--- DATA TO EXAMINE Enclosed Below ---
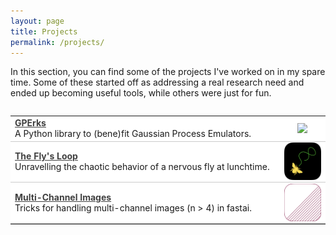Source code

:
 ```yaml
---
layout: page
title: Projects
permalink: /projects/
---
```


In this section, you can find some of the projects I've worked on in my spare time. Some of these started off as addressing a real research need and ended up becoming useful tools, while others were just for fun.

<html>
<head>
    <style>

        .page-list {
            width: 100%;
            display: flex;
        }

        .row {
            display: flex;
            align-self: stretch;
        }

        .clickable-row {
            cursor: pointer;
            display: flex;
            justify-content: space-between;
            align-items: center;
            background-color: #ffffff;
            border-top: none;
            border-bottom: 1px solid #ccc;
        }

        .clickable-row:hover {
            background-color: #f0f0f0;
        }

        .column1 {
            flex: 7;
            border: none;
        }

        .column1 a {
            color: #404040;
            transition: color 0.2s;
        }

        .column1 a:hover {
            color: #4183C4;
        }

        .column1 p {
            margin: 0;
        }

        .column2 {
            flex: 1;
            display: flex;
            justify-content: center;
            align-items: center;
            position: relative;
            border: none;
            height: 100%;
        }

        .column2::before {
            content: "";
            padding-top: 100%;
            width: 0;
            height: 0;
        }

        .column2 img {
            max-width: 100%;
            max-height: 100%;
            object-fit: cover;
        }
</style>
    <script src="https://code.jquery.com/jquery-3.6.0.min.js"></script>
    <script>
        $(document).ready(function() {
            $(".clickable-row").click(function() {
                window.location = $(this).data("href");
            });
        });
    </script>
</head>
<body>
    <div class="full">
        <div class="row">
            <table class="page-list">
                <tr class="clickable-row" data-href="/projects/GPErks">
                    <td class="column1">
                        <strong><a href="/projects/GPErks"> GPErks </a></strong>
                        <p>
                        A Python library to (bene)fit Gaussian Process Emulators.
                        </p>
                    </td>
                    <td class="column2">
                        <img class="logo" src="/images/GPErks_logo.png">
                    </td>
                </tr>
                <tr class="clickable-row" data-href="/projects/TheFlysLoop">
                    <td class="column1">
                        <strong><a href="/projects/TheFlysLoop"> The Fly's Loop </a></strong>
                        <p>
                        Unravelling the chaotic behavior of a nervous fly at lunchtime.
                        </p>
                    </td>
                    <td class="column2">
                        <img class="logo" src="/images/TheFlysLoop_logo.png">
                    </td>
                </tr>
                <tr class="clickable-row" data-href="/projects/MultiChannel">
                    <td class="column1">
                        <strong><a href="/projects/MultiChannel"> Multi-Channel Images </a></strong>
                        <p>
                        Tricks for handling multi-channel images (n > 4) in fastai.
                        </p>
                    </td>
                    <td class="column2">
                        <img class="logo" src="/images/MultiChannel_logo.png">
                    </td>
                </tr>
            </table>
        </div>
    </div>
</body>
</html>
--- End of Enclosed DATA TO EXAMINE ---
From the first line to the last, repeat the material exactly, but drop the pictures.

RESPONSE BOX:
Source code

:
 ```yaml
---
layout: page
title: Projects
permalink: /projects/
---
```


In this section, you can find some of the projects I've worked on in my spare time. Some of these started off as addressing a real research need and ended up becoming useful tools, while others were just for fun.

<html>
<head>
    <style>

        .page-list {
            width: 100%;
            display: flex;
        }

        .row {
            display: flex;
            align-self: stretch;
        }

        .clickable-row {
            cursor: pointer;
            display: flex;
            justify-content: space-between;
            align-items: center;
            background-color: #ffffff;
            border-top: none;
            border-bottom: 1px solid #ccc;
        }

        .clickable-row:hover {
            background-color: #f0f0f0;
        }

        .column1 {
            flex: 7;
            border: none;
        }

        .column1 a {
            color: #404040;
            transition: color 0.2s;
        }

        .column1 a:hover {
            color: #4183C4;
        }

        .column1 p {
            margin: 0;
        }

        .column2 {
            flex: 1;
            display: flex;
            justify-content: center;
            align-items: center;
            position: relative;
            border: none;
            height: 100%;
        }

        .column2::before {
            content: "";
            padding-top: 100%;
            width: 0;
            height: 0;
        }

        .column2 img {
            max-width: 100%;
            max-height: 100%;
            object-fit: cover;
        }
</style>
    <script src="https://code.jquery.com/jquery-3.6.0.min.js"></script>
    <script>
        $(document).ready(function() {
            $(".clickable-row").click(function() {
                window.location = $(this).data("href");
            });
        });
    </script>
</head>
<body>
    <div class="full">
        <div class="row">
            <table class="page-list">
                <tr class="clickable-row" data-href="/projects/GPErks">
                    <td class="column1">
                        <strong><a href="/projects/GPErks"> GPErks </a></strong>
                        <p>
                        A Python library to (bene)fit Gaussian Process Emulators.
                        </p>
                    </td>
                    <td class="column2">
                        <img class="logo" src="/images/GPErks_logo.png">
                    </td>
                </tr>
                <tr class="clickable-row" data-href="/projects/TheFlysLoop">
                    <td class="column1">
                        <strong><a href="/projects/TheFlysLoop"> The Fly's Loop </a></strong>
                        <p>
                        Unravelling the chaotic behavior of a nervous fly at lunchtime.
                        </p>
                    </td>
                    <td class="column2">
                        <img class="logo" src="/images/TheFlysLoop_logo.png">
                    </td>
                </tr>
                <tr class="clickable-row" data-href="/projects/MultiChannel">
                    <td class="column1">
                        <strong><a href="/projects/MultiChannel"> Multi-Channel Images </a></strong>
                        <p>
                        Tricks for handling multi-channel images (n > 4) in fastai.
                        </p>
                    </td>
                    <td class="column2">
                        <img class="logo" src="/images/MultiChannel_logo.png">
                    </td>
                </tr>
            </table>
        </div>
    </div>
</body>
</html>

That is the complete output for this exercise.